In Klein's game Italy won with a Roberto Bettega goal but before half-time Klein denied Argentina a penalty kick. Klein said of the incident: "I analyzed all the players, which helped me to determine my tactics during the game. For example: towards the end of the first half, one of the Argentines went down in the penalty box and of course 80,000 people were whistling, screaming and crying for a penalty. I had learned from the previous games that I needed to be really close to the Argentinian players who caused the trouble. I am not telling you their names."

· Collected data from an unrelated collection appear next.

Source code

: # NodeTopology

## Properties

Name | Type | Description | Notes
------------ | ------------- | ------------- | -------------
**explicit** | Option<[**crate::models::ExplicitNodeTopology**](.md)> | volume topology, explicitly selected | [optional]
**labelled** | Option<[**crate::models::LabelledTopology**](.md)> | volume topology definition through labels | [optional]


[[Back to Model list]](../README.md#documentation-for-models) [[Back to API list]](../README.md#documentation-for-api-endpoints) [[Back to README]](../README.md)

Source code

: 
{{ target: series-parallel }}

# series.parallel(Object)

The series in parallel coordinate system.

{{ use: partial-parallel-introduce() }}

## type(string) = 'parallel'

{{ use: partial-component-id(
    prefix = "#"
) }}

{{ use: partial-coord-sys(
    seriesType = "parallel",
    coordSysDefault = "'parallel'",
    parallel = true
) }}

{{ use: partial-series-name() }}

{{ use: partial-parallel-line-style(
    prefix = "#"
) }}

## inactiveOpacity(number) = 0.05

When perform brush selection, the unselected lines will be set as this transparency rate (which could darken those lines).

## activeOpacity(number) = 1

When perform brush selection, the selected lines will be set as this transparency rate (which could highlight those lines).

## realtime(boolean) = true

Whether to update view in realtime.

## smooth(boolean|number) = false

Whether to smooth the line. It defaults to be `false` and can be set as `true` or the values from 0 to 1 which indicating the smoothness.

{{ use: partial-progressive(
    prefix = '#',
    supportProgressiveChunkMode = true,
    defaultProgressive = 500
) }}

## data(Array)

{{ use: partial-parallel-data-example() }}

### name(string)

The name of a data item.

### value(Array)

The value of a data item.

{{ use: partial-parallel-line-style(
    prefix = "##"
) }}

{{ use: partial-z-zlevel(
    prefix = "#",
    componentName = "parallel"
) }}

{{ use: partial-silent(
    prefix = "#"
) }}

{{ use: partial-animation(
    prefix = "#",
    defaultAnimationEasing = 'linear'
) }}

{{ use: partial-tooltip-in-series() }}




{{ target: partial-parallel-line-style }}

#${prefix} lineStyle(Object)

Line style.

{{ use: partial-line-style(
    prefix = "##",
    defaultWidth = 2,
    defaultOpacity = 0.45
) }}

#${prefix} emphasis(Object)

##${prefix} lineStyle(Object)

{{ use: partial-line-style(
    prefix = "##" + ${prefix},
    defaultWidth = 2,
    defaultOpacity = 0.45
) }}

Brian Glanville wrote of the incident: "There was nothing more impressive in this World Cup than the way he stood between his linesmen at half-time in the Argentina - Italy game, scorning the banshee whistling of the incensed crowd." Klein said: "At half-time, as I walked into the tunnel, I was booed at by 80,000 people. In the second half, as the players were called from the dressing-rooms, my tactic was not to walk onto the pitch before the players. I knew the crowd would remember what had happened at the end of the first half, and they would definitely welcome me with whistling and yelling, which is not a good feeling for a referee. So I waited until the Argentines came out of the tunnel and I entered the pitch with them, towards the applause."

In the second phase Klein refereed the Austria v West Germany match in Group A.

The referee in the final was Sergio Gonella, the Italian. Klein's appointment, though supported originally by FIFA was disputed by the Argentinians, reputedly, because of the political links between the Netherlands and Israel; also, Klein had lived in the Netherlands for a year as a teenager. But as Klein said, later: "When I'm on the pitch, only two things are important to me: being fair to both teams and making my decisions bravely. I think all referees are fair, but not all of them are brave, probably. At the 1978 World Cup, I was leading Germany vs Austria. Well, to a Jew Germans and Austrians are the same. But they were like Dutch and Brazilians to me."

In the end Klein refereed the match for third place between Italy and Brazil which Brazil won. Klein was the only referee officiating three matches during the World Cup 1978.

==1982 World Cup==
Klein was also given the Brazil v Italy fixture in the 1982 World Cup, the game in which Paolo Rossi scored a hat-trick. He ran the line in the final to the Brazilian referee Arnaldo Coelho and was, reputedly, offered the chance to officiate in the event of that final being replayed.

==See also==
- List of Jews in sports (non-players)

==Bibliography==
- Abraham Klein (1995). "The Referee's Referee: Becoming the Best"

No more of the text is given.